In a 4-1 vote, the Loxahatchee Groves Town Council rejected the final reading of a livestock waste ordinance Tuesday that would have required residents to get permits to spread manure on their property. It also would have included best management practices intended to promote cleaner water.
Several residents spoke against the ordinance, saying it infringed on their rights as property owners, to rounds of applause from a couple dozen residents attending the meeting.
The council approved an ordinance in 2012 that regulated haulers, requiring them to get permits to bring animal waste into the town, as well as property owners who received large amounts of the waste.
“This council directed staff to go through and analyze our regulations,” Town Attorney Michael Cirullo said. “We did that; we spoke with authorities on the issue.”
The council approved the ordinance’s preliminary reading in May after eliminating permit fees for residents desiring small amounts of the waste for fertilizer, but retained restrictions on where animal waste can be dumped on property, including distances from the edges of property, potable wells and water bodies, as well as fines for violations, and possible jail time for chronic offenders.
Cirullo pointed out that the council had already adopted an ordinance that regulates the waste haulers.
“This is the ordinance that addresses the use by the private property owners,” Cirullo said.
The ordinance also addresses where the waste can be spread, using guidelines developed by the Florida Department of Environmental Protection. The ordinance also contained recommendations by the Loxahatchee Groves Planning & Zoning Board.
Councilman Tom Goltzené said he had enumerated his objections at the May meeting, but reiterated, “I object to this because I believe it overregulates agriculture and doesn’t have adequate exemptions.”
He pointed out that he had spoken with a banana farmer on a 50-acre plot that used animal waste to grow the product.

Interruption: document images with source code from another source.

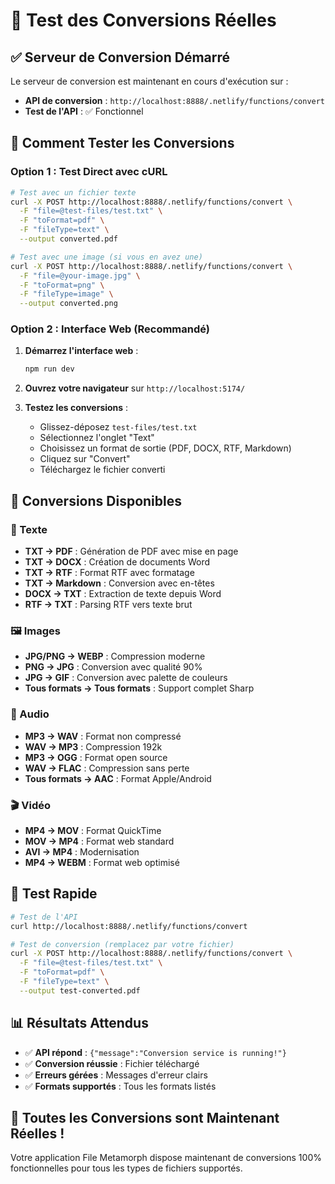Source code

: # 🧪 Test des Conversions Réelles

## ✅ **Serveur de Conversion Démarré**

Le serveur de conversion est maintenant en cours d'exécution sur :
- **API de conversion** : `http://localhost:8888/.netlify/functions/convert`
- **Test de l'API** : ✅ Fonctionnel

## 🎯 **Comment Tester les Conversions**

### **Option 1 : Test Direct avec cURL**

```bash
# Test avec un fichier texte
curl -X POST http://localhost:8888/.netlify/functions/convert \
  -F "file=@test-files/test.txt" \
  -F "toFormat=pdf" \
  -F "fileType=text" \
  --output converted.pdf

# Test avec une image (si vous en avez une)
curl -X POST http://localhost:8888/.netlify/functions/convert \
  -F "file=@your-image.jpg" \
  -F "toFormat=png" \
  -F "fileType=image" \
  --output converted.png
```

### **Option 2 : Interface Web (Recommandé)**

1. **Démarrez l'interface web** :
   ```bash
   npm run dev
   ```

2. **Ouvrez votre navigateur** sur `http://localhost:5174/`

3. **Testez les conversions** :
   - Glissez-déposez `test-files/test.txt`
   - Sélectionnez l'onglet "Text"
   - Choisissez un format de sortie (PDF, DOCX, RTF, Markdown)
   - Cliquez sur "Convert"
   - Téléchargez le fichier converti

## 🔧 **Conversions Disponibles**

### **📝 Texte**
- **TXT → PDF** : Génération de PDF avec mise en page
- **TXT → DOCX** : Création de documents Word
- **TXT → RTF** : Format RTF avec formatage
- **TXT → Markdown** : Conversion avec en-têtes
- **DOCX → TXT** : Extraction de texte depuis Word
- **RTF → TXT** : Parsing RTF vers texte brut

### **🖼️ Images**
- **JPG/PNG → WEBP** : Compression moderne
- **PNG → JPG** : Conversion avec qualité 90%
- **JPG → GIF** : Conversion avec palette de couleurs
- **Tous formats → Tous formats** : Support complet Sharp

### **🎵 Audio**
- **MP3 → WAV** : Format non compressé
- **WAV → MP3** : Compression 192k
- **MP3 → OGG** : Format open source
- **WAV → FLAC** : Compression sans perte
- **Tous formats → AAC** : Format Apple/Android

### **🎬 Vidéo**
- **MP4 → MOV** : Format QuickTime
- **MOV → MP4** : Format web standard
- **AVI → MP4** : Modernisation
- **MP4 → WEBM** : Format web optimisé

## 🚀 **Test Rapide**

```bash
# Test de l'API
curl http://localhost:8888/.netlify/functions/convert

# Test de conversion (remplacez par votre fichier)
curl -X POST http://localhost:8888/.netlify/functions/convert \
  -F "file=@test-files/test.txt" \
  -F "toFormat=pdf" \
  -F "fileType=text" \
  --output test-converted.pdf
```

## 📊 **Résultats Attendus**

- ✅ **API répond** : `{"message":"Conversion service is running!"}`
- ✅ **Conversion réussie** : Fichier téléchargé
- ✅ **Erreurs gérées** : Messages d'erreur clairs
- ✅ **Formats supportés** : Tous les formats listés

## 🎉 **Toutes les Conversions sont Maintenant Réelles !**

Votre application File Metamorph dispose maintenant de conversions 100% fonctionnelles pour tous les types de fichiers supportés.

The farmer now has the property for sale.
“I think 50 acres of open space, no houses, pure bananas was a pretty good thing,” Goltzené said.

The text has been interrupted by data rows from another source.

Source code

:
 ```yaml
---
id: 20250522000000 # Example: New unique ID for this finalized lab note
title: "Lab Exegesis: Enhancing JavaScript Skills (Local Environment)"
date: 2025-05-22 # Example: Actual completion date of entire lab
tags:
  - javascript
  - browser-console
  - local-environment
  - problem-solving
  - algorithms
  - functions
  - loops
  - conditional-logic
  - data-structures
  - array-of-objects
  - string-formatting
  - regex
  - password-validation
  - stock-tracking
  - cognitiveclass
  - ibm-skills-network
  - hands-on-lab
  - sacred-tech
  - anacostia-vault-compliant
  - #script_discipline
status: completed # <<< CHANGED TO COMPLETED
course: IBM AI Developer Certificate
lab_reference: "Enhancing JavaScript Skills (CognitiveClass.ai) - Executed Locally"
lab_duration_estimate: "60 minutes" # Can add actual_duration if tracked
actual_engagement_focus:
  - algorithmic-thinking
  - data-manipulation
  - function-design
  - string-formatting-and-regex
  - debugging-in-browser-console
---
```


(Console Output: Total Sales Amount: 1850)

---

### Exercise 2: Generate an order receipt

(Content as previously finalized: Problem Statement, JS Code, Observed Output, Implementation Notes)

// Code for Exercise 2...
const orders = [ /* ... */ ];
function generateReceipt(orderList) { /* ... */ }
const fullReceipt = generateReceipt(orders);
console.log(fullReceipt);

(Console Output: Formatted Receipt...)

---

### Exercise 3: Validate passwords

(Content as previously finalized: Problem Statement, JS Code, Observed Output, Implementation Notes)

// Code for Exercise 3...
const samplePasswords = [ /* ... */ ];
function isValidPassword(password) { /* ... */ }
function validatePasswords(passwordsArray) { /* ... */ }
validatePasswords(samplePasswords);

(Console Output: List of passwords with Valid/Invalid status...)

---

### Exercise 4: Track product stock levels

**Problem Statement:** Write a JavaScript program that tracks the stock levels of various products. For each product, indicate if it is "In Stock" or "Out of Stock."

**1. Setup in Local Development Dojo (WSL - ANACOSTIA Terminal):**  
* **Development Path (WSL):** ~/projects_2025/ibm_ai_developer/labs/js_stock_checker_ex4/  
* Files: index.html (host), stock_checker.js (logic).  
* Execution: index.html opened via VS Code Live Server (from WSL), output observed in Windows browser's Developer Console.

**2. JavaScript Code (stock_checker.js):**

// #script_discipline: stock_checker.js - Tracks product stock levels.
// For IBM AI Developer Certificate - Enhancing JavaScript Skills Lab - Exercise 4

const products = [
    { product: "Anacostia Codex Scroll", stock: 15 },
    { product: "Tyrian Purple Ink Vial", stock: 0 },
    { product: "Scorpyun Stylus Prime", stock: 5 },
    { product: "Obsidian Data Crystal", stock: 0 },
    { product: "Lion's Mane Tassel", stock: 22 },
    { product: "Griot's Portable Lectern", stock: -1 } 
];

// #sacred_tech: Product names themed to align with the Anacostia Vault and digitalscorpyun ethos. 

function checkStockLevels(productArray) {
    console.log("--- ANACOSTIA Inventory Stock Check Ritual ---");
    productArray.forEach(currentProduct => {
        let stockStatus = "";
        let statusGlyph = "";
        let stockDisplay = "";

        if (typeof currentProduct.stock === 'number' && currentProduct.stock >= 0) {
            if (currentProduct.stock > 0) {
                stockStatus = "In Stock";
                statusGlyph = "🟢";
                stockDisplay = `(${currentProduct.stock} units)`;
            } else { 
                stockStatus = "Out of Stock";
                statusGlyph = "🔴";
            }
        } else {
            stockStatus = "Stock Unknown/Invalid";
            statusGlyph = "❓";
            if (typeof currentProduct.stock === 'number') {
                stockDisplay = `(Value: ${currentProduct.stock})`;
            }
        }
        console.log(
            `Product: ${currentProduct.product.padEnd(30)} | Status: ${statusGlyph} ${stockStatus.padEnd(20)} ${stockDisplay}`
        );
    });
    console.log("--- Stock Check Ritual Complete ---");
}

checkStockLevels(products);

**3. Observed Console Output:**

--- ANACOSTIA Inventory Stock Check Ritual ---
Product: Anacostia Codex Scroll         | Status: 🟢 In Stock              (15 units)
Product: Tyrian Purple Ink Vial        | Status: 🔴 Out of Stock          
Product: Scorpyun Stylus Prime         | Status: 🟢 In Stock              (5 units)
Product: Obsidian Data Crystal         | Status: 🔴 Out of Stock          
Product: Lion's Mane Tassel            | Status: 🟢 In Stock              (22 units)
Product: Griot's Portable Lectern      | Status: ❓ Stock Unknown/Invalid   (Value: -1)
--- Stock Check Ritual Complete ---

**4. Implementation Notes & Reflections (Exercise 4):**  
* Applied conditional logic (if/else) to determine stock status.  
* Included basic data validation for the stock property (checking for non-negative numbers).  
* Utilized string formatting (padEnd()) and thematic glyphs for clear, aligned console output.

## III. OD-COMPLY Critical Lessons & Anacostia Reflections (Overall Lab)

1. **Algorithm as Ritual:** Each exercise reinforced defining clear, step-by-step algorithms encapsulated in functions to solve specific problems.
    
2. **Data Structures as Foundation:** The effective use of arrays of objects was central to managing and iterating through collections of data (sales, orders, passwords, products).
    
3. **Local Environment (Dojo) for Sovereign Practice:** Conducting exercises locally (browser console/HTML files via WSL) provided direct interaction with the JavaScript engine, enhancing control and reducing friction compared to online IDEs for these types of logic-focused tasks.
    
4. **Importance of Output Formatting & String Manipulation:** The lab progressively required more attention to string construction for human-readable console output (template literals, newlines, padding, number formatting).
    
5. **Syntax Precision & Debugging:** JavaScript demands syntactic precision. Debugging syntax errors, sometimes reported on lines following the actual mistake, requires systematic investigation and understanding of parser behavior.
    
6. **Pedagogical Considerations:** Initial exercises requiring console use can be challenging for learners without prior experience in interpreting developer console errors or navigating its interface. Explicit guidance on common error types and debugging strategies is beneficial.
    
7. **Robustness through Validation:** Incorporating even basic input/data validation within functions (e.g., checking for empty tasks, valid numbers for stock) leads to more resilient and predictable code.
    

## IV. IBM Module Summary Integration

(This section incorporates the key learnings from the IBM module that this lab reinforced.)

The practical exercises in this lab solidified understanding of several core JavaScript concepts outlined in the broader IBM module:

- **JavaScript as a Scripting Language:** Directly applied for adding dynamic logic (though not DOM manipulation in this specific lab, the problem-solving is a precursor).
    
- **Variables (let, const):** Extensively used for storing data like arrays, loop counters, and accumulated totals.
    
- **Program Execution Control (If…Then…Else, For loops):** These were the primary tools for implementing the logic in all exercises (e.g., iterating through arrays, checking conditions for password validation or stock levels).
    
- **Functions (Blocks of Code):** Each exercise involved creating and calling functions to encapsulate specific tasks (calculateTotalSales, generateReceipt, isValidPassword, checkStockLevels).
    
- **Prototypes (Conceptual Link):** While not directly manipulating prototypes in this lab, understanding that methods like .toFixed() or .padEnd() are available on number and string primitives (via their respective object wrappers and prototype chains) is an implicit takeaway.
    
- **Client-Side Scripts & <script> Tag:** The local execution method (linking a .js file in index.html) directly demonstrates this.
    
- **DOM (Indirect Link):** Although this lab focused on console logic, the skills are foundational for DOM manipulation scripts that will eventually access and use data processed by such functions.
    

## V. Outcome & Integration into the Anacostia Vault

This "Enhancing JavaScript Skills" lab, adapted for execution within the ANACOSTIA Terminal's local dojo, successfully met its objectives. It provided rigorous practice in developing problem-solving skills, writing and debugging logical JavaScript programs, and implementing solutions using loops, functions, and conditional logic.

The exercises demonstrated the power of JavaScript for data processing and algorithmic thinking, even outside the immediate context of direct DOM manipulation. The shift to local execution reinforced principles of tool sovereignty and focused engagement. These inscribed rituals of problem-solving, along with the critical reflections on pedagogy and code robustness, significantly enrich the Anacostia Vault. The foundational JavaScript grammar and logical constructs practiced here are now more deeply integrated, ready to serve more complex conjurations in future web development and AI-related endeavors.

Councilman Jim Rockett pointed out that they were trying to include good neighbor guidelines.
“We are looking here at an ordinance that takes into account both agricultural and non-agricultural uses side by side,” Rockett said. “I think it tries to level the field a little bit between both those categories so that if you are non-ag, you have some rights relative to the distance from your property line that manure can be dumped. I look at it as something that treats everyone equally.”
Rockett said the ordinance would also improve the town’s position should it come under scrutiny by environmental agencies.
“At least we can point to something that they have written that we have adopted in trying to address issues that we have,” he said. “If you have to get a free permit, we can make it even easier than making it free, and all you have to do is contact the town by sending out a letter.”
Resident Virginia Standish, however, was not happy with the proposed ordinance. “I personally am insulted by this ordinance,” she said. “Let’s start by saying that only manure affects our water.”
She pointed out that nursery runoff also accounts for water pollution, as reported by environmental biologist and resident Dr. William Louda.
“You have micromanaged and overregulated what the state has already accounted for,” Standish said. “You say it is fair and reasonable to require property owners on which livestock waste is to be deposited to obtain a permit. Again, we were after haulers. I think we’re going to have to ask nursery owners to get permits.”
Standish added that as a resident, she thought she had the right to use her property for whatever she wants. “As a resident, do not limit my rights in this country,” she said.
She also objected to a provision requiring property owners obtaining permits to receive animal waste to give consent for a town representative to inspect the property to ensure compliance with the terms of the permit. “You might have a permit, but no one enters the property without permission,” Standish said.
She also objected to requirements that the permit puller provide drawings of where the manure is to be deposited and that violations could lead to jail time. “Don’t tell me that you guys haven’t gotten a little power-hungry,” Standish said.
Lawrence Corning, a member of the Planning & Zoning Board, was troubled by the requirements for drawings of where the waste was to be distributed, using the setbacks required by the ordinance.
“When I look at my own situations, it’s amazingly complex,” he said. “The actual [drawing] looks like a gerrymandered congressional district on my own property trying to figure out where to drop it. It would be really hard to deal with.”
Resident Nina Corning said the ordinance had gone overboard in trying to deal with a few bad apples in the town. “I’m in favor of protecting water quality as most of the people in this room,” she said. “I understand, we have people who absolutely abuse it. We have certain companies that abuse it.”
She said the town has time to fix the ordinance before next season.
Vice Mayor Ron Jarriel said he thought the ordinance clearly needed more work, and Mayor Dave Browning agreed.
Rockett made a motion to approve the ordinance, which failed 4-1.